The solution I found to work is in the load balancer settings in Digital Ocean. Set a new port forwarding rule for port 443 and set the SSL to pass through. Once that is done, you will need to go into the /etc/nginx/sites-available and either update the default or create a new .conf file where you define a new server block. In my example below, I created a custom html directory and page in the /var/www folder.

server {

        root /var/www/example.com/html;
        index index.html index.htm index.nginx-debian.html;

        server_name example.com www.example.com;

        location / {
                try_files $uri $uri/ =404;
        }

Once this is done, you need to create a link between sites-enabled folder. For full details on how to create this type of file, I used this as a guide (its a bit outdated but it still works).

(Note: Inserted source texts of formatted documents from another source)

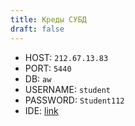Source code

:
 ```yaml
---
title: Креды СУБД
draft: false
---
```


* HOST: `212.67.13.83`
* PORT: `5440`
* DB: `aw`
* USERNAME: `student`
* PASSWORD: `Student112`
* IDE: [link](https://www.pgadmin.org/download/)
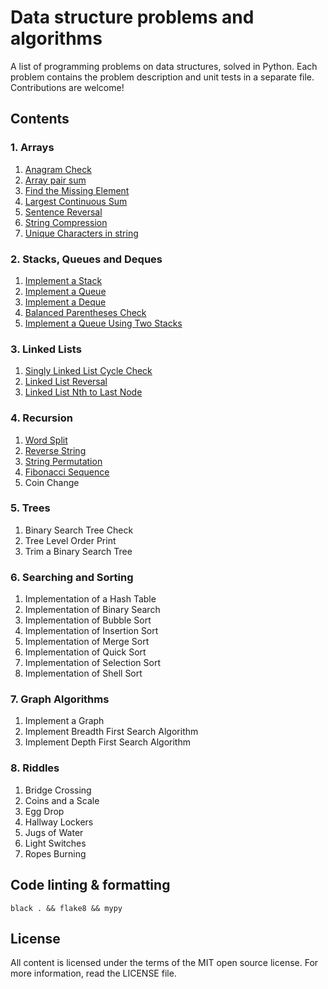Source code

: # Data structure problems and algorithms

A list of programming problems on data structures, solved in Python.
Each problem contains the problem description and unit tests in a separate file. Contributions are welcome!

## Contents

### 1. Arrays

1. [Anagram Check](01.%20Arrays/01-01%20Anagram%20Check)
1. [Array pair sum](01.%20Arrays/01-02%20Array%20pair%20sum)
1. [Find the Missing Element](01.%20Arrays/01-03%20Find%20the%20Missing%20Element)
1. [Largest Continuous Sum](01.%20Arrays/01-04%20Largest%20Continuous%20Sum)
1. [Sentence Reversal](01.%20Arrays/01-05%20Sentence%20Reversal)
1. [String Compression](01.%20Arrays/01-06%20String%20Compression)
2. [Unique Characters in string](01.%20Arrays/01-07%20Unique%20Characters%20in%20string)

### 2. Stacks, Queues and Deques

1. [Implement a Stack](02.%20Stacks%2C%20Queues%20and%20Deques/02-01%20Implement%20a%20Stack)
1. [Implement a Queue](02.%20Stacks%2C%20Queues%20and%20Deques/02-02%20Implement%20a%20Queue)
1. [Implement a Deque](02.%20Stacks%2C%20Queues%20and%20Deques/02-03%20Implement%20a%20Deque)
1. [Balanced Parentheses Check](02.%20Stacks%2C%20Queues%20and%20Deques/02-04%20Balanced%20Parentheses%20Check)
1. [Implement a Queue Using Two Stacks](02.%20Stacks%2C%20Queues%20and%20Deques/02-05%20Implement%20a%20Queue%20Using%20Two%20Stacks)

### 3. Linked Lists

1. [Singly Linked List Cycle Check](03.%20Linked%20Lists/03-01%20Singly%20Linked%20List%20Cycle%20Check)
1. [Linked List Reversal](03.%20Linked%20Lists/03-02%20Linked%20List%20Reversal)
1. [Linked List Nth to Last Node](03.%20Linked%20Lists/03-03%20Linked%20List%20Nth%20to%20Last%20Node)

### 4. Recursion

1. [Word Split](04.%20Recursion/04-01%20Word%20Split)
1. [Reverse String](04.%20Recursion/04-02%20Reverse%20a%20String)
1. [String Permutation](04.%20Recursion/04-03%20String%20Permutation)
1. [Fibonacci Sequence](04.%20Recursion/04-04%20Fibonacci%20Sequence)
1. Coin Change

### 5. Trees

1. Binary Search Tree Check
1. Tree Level Order Print
1. Trim a Binary Search Tree

### 6. Searching and Sorting

1. Implementation of a Hash Table
1. Implementation of Binary Search
1. Implementation of Bubble Sort
1. Implementation of Insertion Sort
1. Implementation of Merge Sort
1. Implementation of Quick Sort
1. Implementation of Selection Sort
1. Implementation of Shell Sort

### 7. Graph Algorithms

1. Implement a Graph
1. Implement Breadth First Search Algorithm
1. Implement Depth First Search Algorithm

### 8. Riddles

1. Bridge Crossing
1. Coins and a Scale
1. Egg Drop
1. Hallway Lockers
1. Jugs of Water
1. Light Switches
1. Ropes Burning

## Code linting & formatting

```console
black . && flake8 && mypy
```

## License

All content is licensed under the terms of the MIT open source license. For more information, read the LICENSE file.
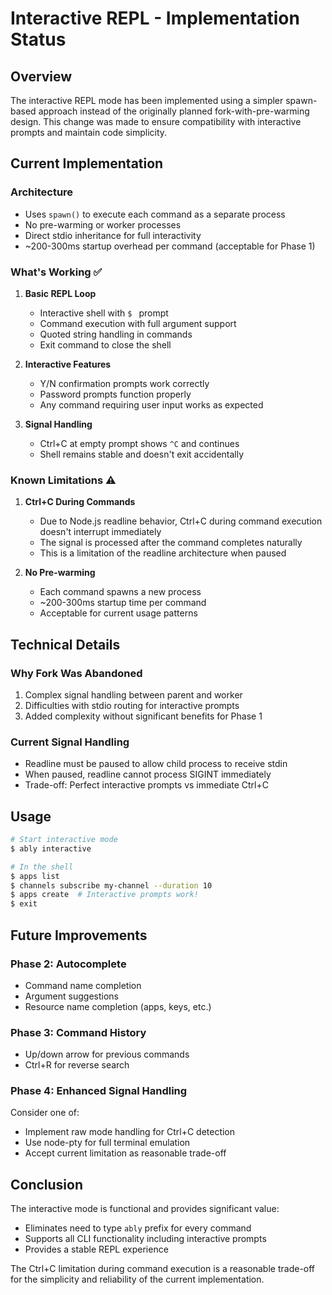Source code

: # Interactive REPL - Implementation Status

## Overview

The interactive REPL mode has been implemented using a simpler spawn-based approach instead of the originally planned fork-with-pre-warming design. This change was made to ensure compatibility with interactive prompts and maintain code simplicity.

## Current Implementation

### Architecture
- Uses `spawn()` to execute each command as a separate process
- No pre-warming or worker processes
- Direct stdio inheritance for full interactivity
- ~200-300ms startup overhead per command (acceptable for Phase 1)

### What's Working ✅

1. **Basic REPL Loop**
   - Interactive shell with `$ ` prompt
   - Command execution with full argument support
   - Quoted string handling in commands
   - Exit command to close the shell

2. **Interactive Features**
   - Y/N confirmation prompts work correctly
   - Password prompts function properly
   - Any command requiring user input works as expected

3. **Signal Handling**
   - Ctrl+C at empty prompt shows `^C` and continues
   - Shell remains stable and doesn't exit accidentally

### Known Limitations ⚠️

1. **Ctrl+C During Commands**
   - Due to Node.js readline behavior, Ctrl+C during command execution doesn't interrupt immediately
   - The signal is processed after the command completes naturally
   - This is a limitation of the readline architecture when paused

2. **No Pre-warming**
   - Each command spawns a new process
   - ~200-300ms startup time per command
   - Acceptable for current usage patterns

## Technical Details

### Why Fork Was Abandoned
1. Complex signal handling between parent and worker
2. Difficulties with stdio routing for interactive prompts
3. Added complexity without significant benefits for Phase 1

### Current Signal Handling
- Readline must be paused to allow child process to receive stdin
- When paused, readline cannot process SIGINT immediately
- Trade-off: Perfect interactive prompts vs immediate Ctrl+C

## Usage

```bash
# Start interactive mode
$ ably interactive

# In the shell
$ apps list
$ channels subscribe my-channel --duration 10
$ apps create  # Interactive prompts work!
$ exit
```

## Future Improvements

### Phase 2: Autocomplete
- Command name completion
- Argument suggestions
- Resource name completion (apps, keys, etc.)

### Phase 3: Command History
- Up/down arrow for previous commands
- Ctrl+R for reverse search

### Phase 4: Enhanced Signal Handling
Consider one of:
- Implement raw mode handling for Ctrl+C detection
- Use node-pty for full terminal emulation
- Accept current limitation as reasonable trade-off

## Conclusion

The interactive mode is functional and provides significant value:
- Eliminates need to type `ably` prefix for every command
- Supports all CLI functionality including interactive prompts
- Provides a stable REPL experience

The Ctrl+C limitation during command execution is a reasonable trade-off for the simplicity and reliability of the current implementation.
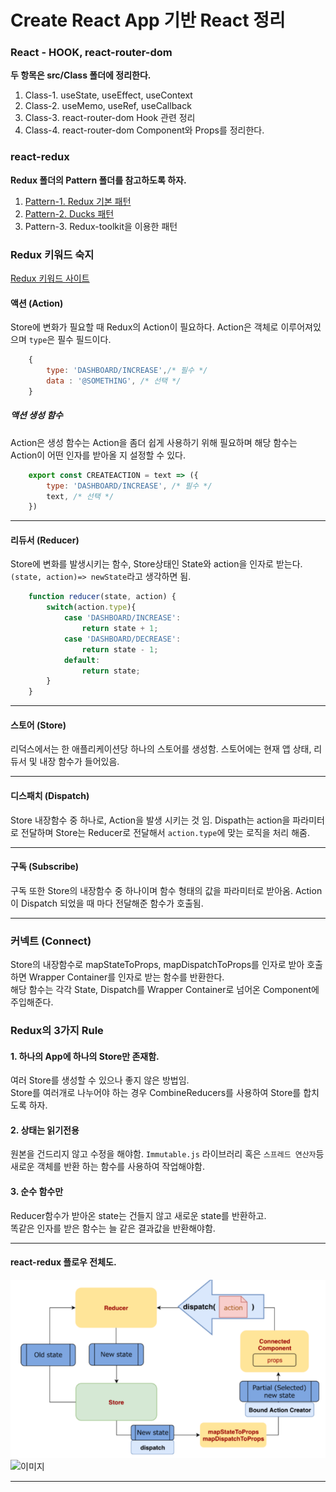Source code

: # Create React App 기반 React 정리

### React - HOOK, react-router-dom
**두 항목은 src/Class 폴더에 정리한다.**
1. Class-1. useState, useEffect, useContext
2. Class-2. useMemo, useRef, useCallback
3. Class-3. react-router-dom Hook 관련 정리
4. Class-4. react-router-dom Component와 Props를 정리한다.


### react-redux 
**Redux 폴더의 Pattern 폴더를 참고하도록 하자.**
1. [Pattern-1. Redux 기본 패턴](./src/Redux/Pattern_1)
2. [Pattern-2. Ducks 패턴](./src/Redux/Pattern_2)
3. Pattern-3. Redux-toolkit을 이용한 패턴

### Redux 키워드 숙지
[Redux 키워드 사이트](https://redux.js.org/tutorials/essentials/part-1-overview-concepts#terminology)

#### 액션 (Action)

Store에 변화가 필요할 때 Redux의 Action이 필요하다.
Action은 객체로 이루어져있으며 `type`은 필수 필드이다.
```javascript
    {
        type: 'DASHBOARD/INCREASE',/* 필수 */ 
        data : '@SOMETHING', /* 선택 */
    }
```

##### 액션 생성 함수
Action은 생성 함수는 Action을 좀더 쉽게 사용하기 위해 필요하며 해당 함수는 Action이 어떤 인자를 받아올 지 설정할 수 있다.
```javascript
    export const CREATEACTION = text => ({
        type: 'DASHBOARD/INCREASE', /* 필수 */
        text, /* 선택 */
    })
```
- - -
#### 리듀서 (Reducer)
Store에 변화를 발생시키는 함수, Store상태인 State와 action을 인자로 받는다.
`(state, action)=> newState`라고 생각하면 됨.
```javascript
    function reducer(state, action) {
        switch(action.type){
            case 'DASHBOARD/INCREASE':
                return state + 1;
            case 'DASHBOARD/DECREASE':
                return state - 1;
            default:
                return state;
        }
    }
```
- - -
#### 스토어 (Store)
리덕스에서는 한 애플리케이션당 하나의 스토어를 생성함. 스토어에는 현재 앱 상태, 리듀서 및 내장 함수가 들어있음.
- - -
#### 디스패치 (Dispatch)
Store 내장함수 중 하나로, Action을 발생 시키는 것 임. Dispath는 action을 파라미터로 전달하며
Store는 Reducer로 전달해서 `action.type`에 맞는 로직을 처리 해줌.
- - -
#### 구독 (Subscribe)

구독 또한 Store의 내장함수 중 하나이며 함수 형태의 값을 파라미터로 받아옴.
Action이 Dispatch 되었을 때 마다 전달해준 함수가 호출됨.
- - -

### 커넥트 (Connect)

Store의 내장함수로 mapStateToProps, mapDispatchToProps를 인자로 받아 호출하면 Wrapper Container를 인자로 받는 함수를 반환한다.   
해당 함수는 각각 State, Dispatch를 Wrapper Container로 넘어온 Component에 주입해준다.

### Redux의 3가지 Rule

#### 1. 하나의 App에 하나의 Store만 존재함.

여러 Store를 생성할 수 있으나 좋지 않은 방법임.   
Store를 여러개로 나누어야 하는 경우 CombineReducers를 사용하여 Store를 합치도록 하자.
#### 2. 상태는 읽기전용

원본을 건드리지 않고 수정을 해야함. `Immutable.js` 라이브러리 혹은 `스프레드 연산자`등 새로운 객체를 반환 하는 함수를 사용하여 작업해야함.
#### 3. 순수 함수만

Reducer함수가 받아온 state는 건들지 않고 새로운 state를 반환하고.   
똑같은 인자를 받은 함수는 늘 같은 결과값을 반환해야함.
- - -


#### react-redux 플로우 전체도.
![이미지](./picture/react-redux.PNG)
![이미지](https://redux.js.org/assets/images/ReduxDataFlowDiagram-49fa8c3968371d9ef6f2a1486bd40a26.gif)
- - -



 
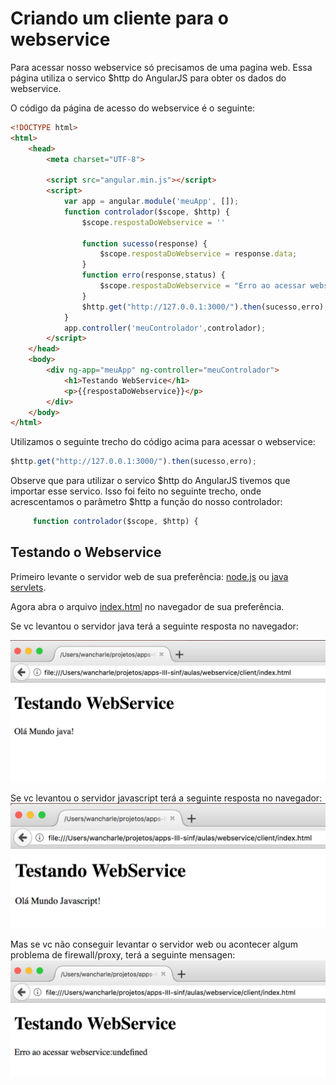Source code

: 
# Criando um cliente para o webservice

Para acessar nosso webservice só precisamos de uma pagina web. Essa página utiliza o servico $http do AngularJS para obter os dados do webservice.

O código da página  de acesso do webservice é o seguinte:
```HTML
<!DOCTYPE html>
<html>
    <head>
        <meta charset="UTF-8">

        <script src="angular.min.js"></script>
        <script>
            var app = angular.module('meuApp', []);
            function controlador($scope, $http) {
                $scope.respostaDoWebservice = '' 
                
                function sucesso(response) {
                    $scope.respostaDoWebservice = response.data;
                }
                function erro(response,status) {
                    $scope.respostaDoWebservice = "Erro ao acessar webservice:" + response.statusText + status;
                }
                $http.get("http://127.0.0.1:3000/").then(sucesso,erro);
            }
            app.controller('meuControlador',controlador);
        </script>
    </head>
    <body>
        <div ng-app="meuApp" ng-controller="meuControlador">
            <h1>Testando WebService</h1>
            <p>{{respostaDoWebservice}}</p>
        </div>
    </body>
</html>
```

Utilizamos o seguinte trecho do código acima para acessar o webservice:
```javascript 
$http.get("http://127.0.0.1:3000/").then(sucesso,erro);
```

Observe que para utilizar o servico $http do AngularJS tivemos que importar esse servico. Isso foi feito no seguinte trecho, onde acrescentamos o parâmetro $http a função do nosso controlador:
```javascript 
     function controlador($scope, $http) {
```



## Testando o Webservice

Primeiro levante o servidor web de sua preferência: [node.js](../server/node/) ou [java servlets](../server/java).


Agora abra o arquivo [index.html](index.html) no navegador de sua preferência.


Se vc levantou o servidor java terá a seguinte resposta no navegador:

![java](screenshot-java.png)


Se vc levantou o servidor javascript terá a seguinte resposta no navegador:
![javascript](screenshot-node.png)


Mas se vc não conseguir levantar o servidor web ou acontecer algum problema de firewall/proxy, terá a seguinte mensagen:
![java](screenshot-erro.png)


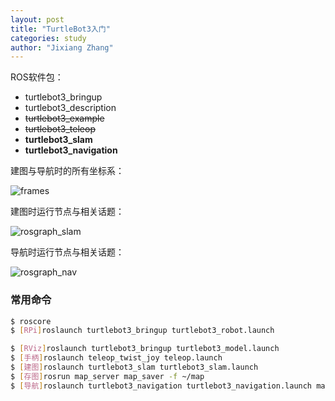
 ```yaml
---
layout: post
title: "TurtleBot3入门"
categories: study
author: "Jixiang Zhang"
---
```


ROS软件包：

- turtlebot3_bringup
- turtlebot3_description
- ~~turtlebot3_example~~
- ~~turtlebot3_teleop~~
- **turtlebot3_slam**
- **turtlebot3_navigation**

建图与导航时的所有坐标系：

![frames](https://tva1.sinaimg.cn/large/d494c514ly1gafzof3psfj21t10x6wnj.jpg)

建图时运行节点与相关话题：

![rosgraph_slam](https://tva2.sinaimg.cn/large/d494c514ly1gafzodmehpj21zr0hvgpo.jpg)

导航时运行节点与相关话题：

![rosgraph_nav](https://tvax1.sinaimg.cn/large/d494c514ly1gafzoedf9yj22du1l3gyo.jpg)

### 常用命令

```bash
$ roscore
$ [RPi]roslaunch turtlebot3_bringup turtlebot3_robot.launch

$ [RViz]roslaunch turtlebot3_bringup turtlebot3_model.launch
$ [手柄]roslaunch teleop_twist_joy teleop.launch
$ [建图]roslaunch turtlebot3_slam turtlebot3_slam.launch
$ [存图]rosrun map_server map_saver -f ~/map
$ [导航]roslaunch turtlebot3_navigation turtlebot3_navigation.launch map_file:=$HOME/map.yaml
```
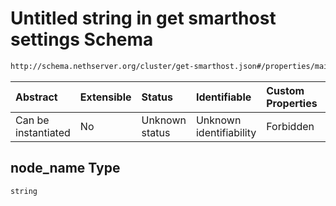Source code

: # Untitled string in get smarthost settings Schema

```txt
http://schema.nethserver.org/cluster/get-smarthost.json#/properties/mail_server/items/properties/node_name
```



| Abstract            | Extensible | Status         | Identifiable            | Custom Properties | Additional Properties | Access Restrictions | Defined In                                                                |
| :------------------ | :--------- | :------------- | :---------------------- | :---------------- | :-------------------- | :------------------ | :------------------------------------------------------------------------ |
| Can be instantiated | No         | Unknown status | Unknown identifiability | Forbidden         | Allowed               | none                | [get-smarthost.json\*](cluster/get-smarthost.json "open original schema") |

## node\_name Type

`string`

Create & Deploy an Express Rest API to a Digital Ocean Server

Once the conf file is created and the server blocks are set up, you can follow this link for SSL passthrough.

How to Configure SSL Passthrough - Digital Ocean

Essentially for this to work correctly, you can use Certbot to create a SSL certificate so Https can work. You can either do this on each Virtual Machine or Digital Ocean has a way to create an image of a droplet. So my advice is to do all your configuration on one droplet and get the https to work correctly (meaning you can go to the site address and not the ip and it works). Another way to do this is document all your steps one on VM and use a devOps tool like Ansible to automate this so you dont have to manually customize each machine.

Once both sites work ( you can test the subdomain against each droplet to test before switching the subdomain to point to the load balancer), you can then set your load balancer ip address back to the cloudflare A record for your domain or subdomain.

SSL pass through from my understanding lets the load balancer pass any SSL certificate checks to each individual droplet associated with the load balancer. So do keep mind that if you are managing one or many certificates for each droplet and if any expire, that droplet wont work. Hopefully this helps.